Guest post by @realmoderndads
We met 14 years ago at a summer pool party and never turned back. From that day, we both knew we were the “ones” for each other. We spent the day flirting with each other and making fun of each other. I (Brent) ragged on Doug for wearing Abercrombie and Fitch over the age of 30 and Doug ragged on me for my “party in the front, business in the back” hair (reverse mullet).

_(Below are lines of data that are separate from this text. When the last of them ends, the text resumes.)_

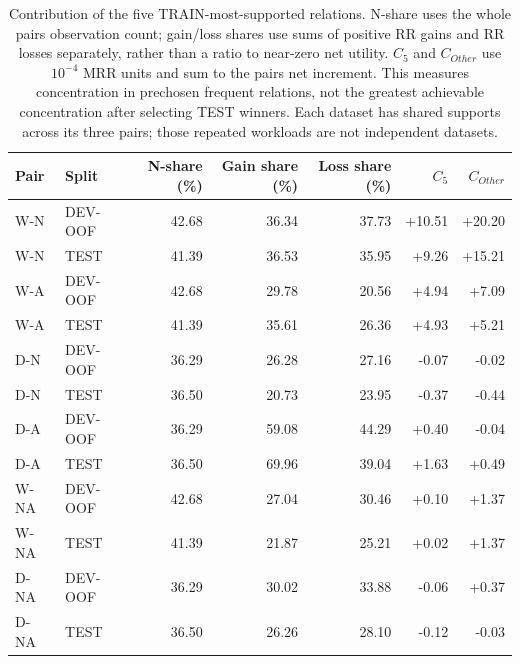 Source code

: \begin{table}[htbp]
\centering\footnotesize\setlength{\tabcolsep}{3pt}
\caption{Contribution of the five TRAIN-most-supported relations. N-share uses the whole pair\textquotesingle s observation count; gain/loss shares use sums of positive RR gains and RR losses separately, rather than a ratio to near-zero net utility. $C_5$ and $C_{Other}$ use $10^{-4}$ MRR units and sum to the pair\textquotesingle s net increment. This measures concentration in prechosen frequent relations, not the greatest achievable concentration after selecting TEST winners. Each dataset has shared supports across its three pairs; those repeated workloads are not independent datasets.}
\label{tab:group-concentration}
\begin{tabular}{llrrrrr}
\toprule
Pair & Split & N-share (\%) & Gain share (\%) & Loss share (\%) & $C_5$ & $C_{Other}$\\
\midrule
W-N & DEV-OOF & 42.68 & 36.34 & 37.73 & +10.51 & +20.20\\
W-N & TEST & 41.39 & 36.53 & 35.95 & +9.26 & +15.21\\
W-A & DEV-OOF & 42.68 & 29.78 & 20.56 & +4.94 & +7.09\\
W-A & TEST & 41.39 & 35.61 & 26.36 & +4.93 & +5.21\\
D-N & DEV-OOF & 36.29 & 26.28 & 27.16 & -0.07 & -0.02\\
D-N & TEST & 36.50 & 20.73 & 23.95 & -0.37 & -0.44\\
D-A & DEV-OOF & 36.29 & 59.08 & 44.29 & +0.40 & -0.04\\
D-A & TEST & 36.50 & 69.96 & 39.04 & +1.63 & +0.49\\
W-NA & DEV-OOF & 42.68 & 27.04 & 30.46 & +0.10 & +1.37\\
W-NA & TEST & 41.39 & 21.87 & 25.21 & +0.02 & +1.37\\
D-NA & DEV-OOF & 36.29 & 30.02 & 33.88 & -0.06 & +0.37\\
D-NA & TEST & 36.50 & 26.26 & 28.10 & -0.12 & -0.03\\
\bottomrule
\end{tabular}
\end{table}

We both took the jabs with stride and laughed all day. Later, I asked Doug out on a date. We decided to go to a new Mexican restaurant in a hip area of town. The conversation continued to flow so naturally and enjoyed the evening together than it extended to a nearby neighborhood bar. We took a few shots of liquid courage and Doug decided to lay it all out on the table. He knew he wanted to be a father and wanted a litter of children. I also wanted a family but had different views on the number. It was sealed with a shot of Jägermeister (or maybe a red headed slut) that we would have kids before Doug turned 40 but after Brent turned 30. Yes, we know to discuss family/kids on first date is crazy but Doug didn’t want to waste any time.
The dating continued, the fun continued, then after a year decided to move in together. We continued to build on our relationship and enjoyed our lives together. A few years in, we decided to start exploring adoption as an option to build our family. We talked to a few agencies, went to an informational session or two and started to plan the right time for us. We both wanted to be solid in our careers and financially ready to take care of a child. A few years after that, we were ready. We started the adoption process.
We signed our contact with the agency in late summer/early fall of 2013 and immediately started getting all of the paperwork together for the home study. In February 2014, we were officially approved for adoption, now we just had to wait for a birthmother to choose us. That was a stressful period as it is a waiting game. Month in/month out, no contacts then one day in July a birthmother sent us an email.
With the emotions high, we responded and set up a time to chat. Of course, the conversation was awkward at first, but we all acknowledged that and it quickly became easy.
We had high hopes and continued the conversations over the next few days/weeks. The birthmother was very early in her pregnancy and was going for her first ultrasound. She invited us to come with her. We drove up to Kentucky and met with her and we all knew that she was the one for us and we were the one for her and her baby. From that point we went up for just about every doctor’s appointment and 8 months later (March 2015) we were in the delivery room cutting the cord.
14 Years Strong and Still Going
The next few months were a world wind as Doug turned 40 in May 2015 and we sold our home in June, rented an apartment until we found a piece of property to build on and started construction of our new home. In October of 2016, we moved into our new home and settled in. We loved our neighborhood, home and were making friends in the neighborhood. We got married in Mexico in April 2017 with 100 of our closest friends and a 2 year old that danced all night long at the reception.
In addition to all of that craziness, Doug and his friend, Kecia, started a race to help raise money for individuals hoping to adopt. Adoption is an expensive process and we wanted to give back to those families that needed some help. Their first race was in June of 2017 and have since become the co-presidents of the Georgia Chapter of Gift of Adoption (a 501c3).
Because our lives hadn’t been busy enough, in March of 2018 we decided to start the adoption process for #2. This time, we knew the process and were approved for adoption quicker and for some reason matched quicker as well.
We were matched with a birthmother in April 2018 and we were at the hospital in Colorado for the delivery in June 2018. We were back home shortly after that and Sawyer got to meet his baby brother, Shepherd. Our hearts were filled and our family was finished.
In March of 2020 when the world shut down due to the pandemic, we quickly realized our home without a yard was not conducive to raise children when they were locked inside 24/7.
We sold our dream home and moved to a beautiful older home (with a yard) in December of 2020. Throughout those years, we have definitely had our struggles and ups and downs but we knew we could always lean on each other.
The pandemic made our relationship even stronger as it became an adults versus the children and we had to be lockstep. 14 years down, the rest of our lives to go. We cannot wait to see what our children will become and we hope they will find the love like we found in each other.